Knock knock. “Who’s there?” No one, its just an apparition.
That’s what the villagers of Knock, County Mayo, Ireland had to say about what they saw. It is an apparition of Our Lady cried one of them as he ran back to tell some others. They came outside, saw the same apparition, and went to fetch more people. Within an hour a dozen of them had gathered and, looking towards the gable end of a building, witnessed the same thing. They all said it was Our Lady Mary. Beside her was a small alter with a lamb standing on it. Don’t all lambs love their alter? Above them were some angels with their wings outstretched forming a halo over the same scene. That’s what angels do all the time, don’t they. To the left were a couple of Saints, of course. Now I don’t wish to be sceptical, I’m not usually so, but I just don’t think this is credible. I’m going to get into trouble for this. It’s 1879, you are in western Ireland, a poor, remote area. It’s a wet August evening, 8pm, and you’ve been on the hooch all day. It doesn’t take much of a stretch of your imagination does it?
Some very important people were persuaded to go and investigate. They took testimonies from a wide age range of witnesses, but all Knock villagers, who saw the apparition. Eventually, the wise important people declared that the testimonies were accurate and credible. It was official. Our lady had appeared before them. I read some of the testimonies. They don’t mention hooch, but they don’t claim their sobriety either.
Well that was handy. Now their poor remote village started receiving visitors. And so it grew. People flocked there. Even Pope John Paul II visited. Now, would you believe it, there’s an airport, tarmac, lots of it, a shrine, a basilica, a museum, a hotel, conference rooms, some quite attractive little gardens, and a few statues. There’s also plenty of opportunities to have tea and cake in the village, and also buy empty Holy Water bottles if you wish.
I am sorry for feeling like this. No, really I am, sorry. I don’t wish to offend anybody who believes this sort of thing. I truly wish I did. I have observed many times, and fully recognise, that plenty of people around the world gain a huge amount of pleasure from their faith. I have watched Southern Baptists being baptised in the River Jordan, pilgrims crawling on their hands and knees as they come into the Cathedral Square in Santiago de Compostela to come a see a finger of James* , and many more. Each time I have wondered if I am missing something. I quickly conclude that I am not. I am quite content recognising that religion, anybody’s religion, offers hugely important moral guidance to us all. All the little details, like apparitions, just seem to complicate the basics, and separate one religion from another. Those differences of course have led to arguments, wars and death for over a thousand years. Protestants against Catholics in Belfast, Sunni against Shia in the Middle East, Christians against Muslims in the Crusades, and so on. I prefer to live with the rules that unite us, not separate us. Don’t kill, don’t steal, love your neighbour, look after others who cannot look after themselves, etc. Do you recognise your religion?

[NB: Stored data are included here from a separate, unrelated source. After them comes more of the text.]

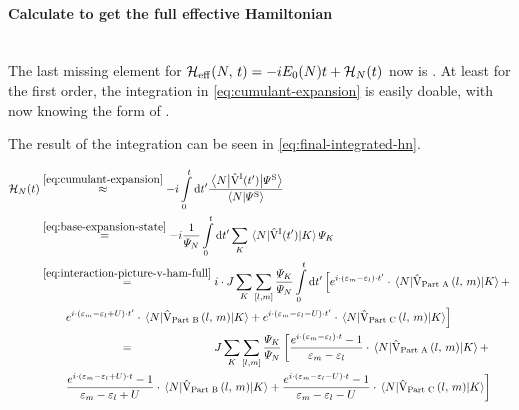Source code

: \paragraph*{Calculate \HNOft to get the full effective Hamiltonian}\makebox{}\\

The last missing element for ${\mathcal{H}_\text{eff}}^{}({N},\,t) = -i E_0(N) t + \mathcal{H}_{N}(t)$ now is \HNOft.
At least for the first order, the integration in \autoref{eq:cumulant-expansion} is easily doable, with now knowing the form of .

The result of the integration can be seen in \autoref{eq:final-integrated-hn}.

\begin{equation}
    \label{eq:final-integrated-hn}
    \begin{split}
        \HNOft &\stackrel{\ref{eq:cumulant-expansion}}{\approx} -i \int\limits_0^t \mathrm{d}t' \frac{\bracketHelper{N}{\VhamiltonianOf[\interactionPicture]{t'}}{\picturePsi[\schroedingerPicture]{}}}{\braketHelper{N}{\picturePsi[\schroedingerPicture]{}}}\\
        &\stackrel{\ref{eq:base-expansion-state}}{=}
        -i \frac{1}{\psiN} \int\limits_0^t \mathrm{d}t' \lsum[K] \bracketHelper{N}{\VhamiltonianOf[\interactionPicture]{t'}}{K} \psiN[K]\\
        &\stackrel{\ref{eq:interaction-picture-v-ham-full}}{=}
        i \cdot J \lsum[K] \fullneighborsum{l}{m} \frac{\psiN[K]}{\psiN} \int\limits_0^t \mathrm{d}t' 
        \left[
            e^{i\cdot \left(\epsl[m]-\epsl\right)\cdot t'} \cdot 
            \bracketHelper{N}{
                \VhamiltonianPartA{l}{m} 
            }{K}
            + 
            \right.\\
            &\qquad
            \left.
            e^{i\cdot \left(\epsl[m]-\epsl + U\right)\cdot t'} \cdot 
            \bracketHelper{N}{
                \VhamiltonianPartB{l}{m}
            }{K}
            + 
            e^{i\cdot \left(\epsl[m]-\epsl - U\right)\cdot t'} \cdot 
            \bracketHelper{N}{
                \VhamiltonianPartC{l}{m} 
            }{K}
        \right]
        \\
        &\stackrel{\phantom{\ref{eq:interaction-picture-v-ham-full}}}{=}
        J \lsum[K] \fullneighborsum{l}{m} \frac{\psiN[K]}{\psiN}
        \left[
            \frac{e^{i\cdot \left(\epsl[m]-\epsl\right)\cdot t}-1}{\epsl[m]-\epsl} \cdot 
            \bracketHelper{N}{
                \VhamiltonianPartA{l}{m} 
            }{K}
            + 
            \right.\\
            &\qquad
            \left.
            \frac{
                e^{i\cdot \left(\epsl[m]-\epsl + U\right)\cdot t}-1
            }{\epsl[m]-\epsl + U}
             \cdot 
            \bracketHelper{N}{
                \VhamiltonianPartB{l}{m}
            }{K}
            + 
            \frac{
                e^{i\cdot \left(\epsl[m]-\epsl - U\right)\cdot t}-1
            }{\epsl[m]-\epsl - U}
             \cdot 
            \bracketHelper{N}{
                \VhamiltonianPartC{l}{m} 
            }{K}
        \right]
    \end{split}
\end{equation}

* In the 9th.century, Catholic leaders decided that they wanted to bolster support in the north west region of the Iberian peninsula that is now Spain. Conveniently someone found a body buried there and said it was that of the apostle James. They obliged people to go on a pilgrimage to visit it, which they did, and so northern Spain was occupied for catholics, mostly from France. Much cheaper than raising an army. You can go and see his withered blackened digit in the Cathedral if you are so inclined. Irrespective of the finger I think the “pilgrimage” to Santiago is a wonderful thing to do. There are also many non-Christians en route seeking to find something else in their lives, and succeeding.
My early April 2017 tour of the Emerald Isle took in Cork, Dingle, Shea Head, the Cliffs of Moher, the Giant’s Causeway, Belfast, many other places you heard too much about during the “troubles” for all the wrong reasons, and Dublin. I met no-one who wasn't ridiculously friendly, no field that wasn’t green, and enjoyed the craic in a Dublin pub. Perfect start I would say. On to France.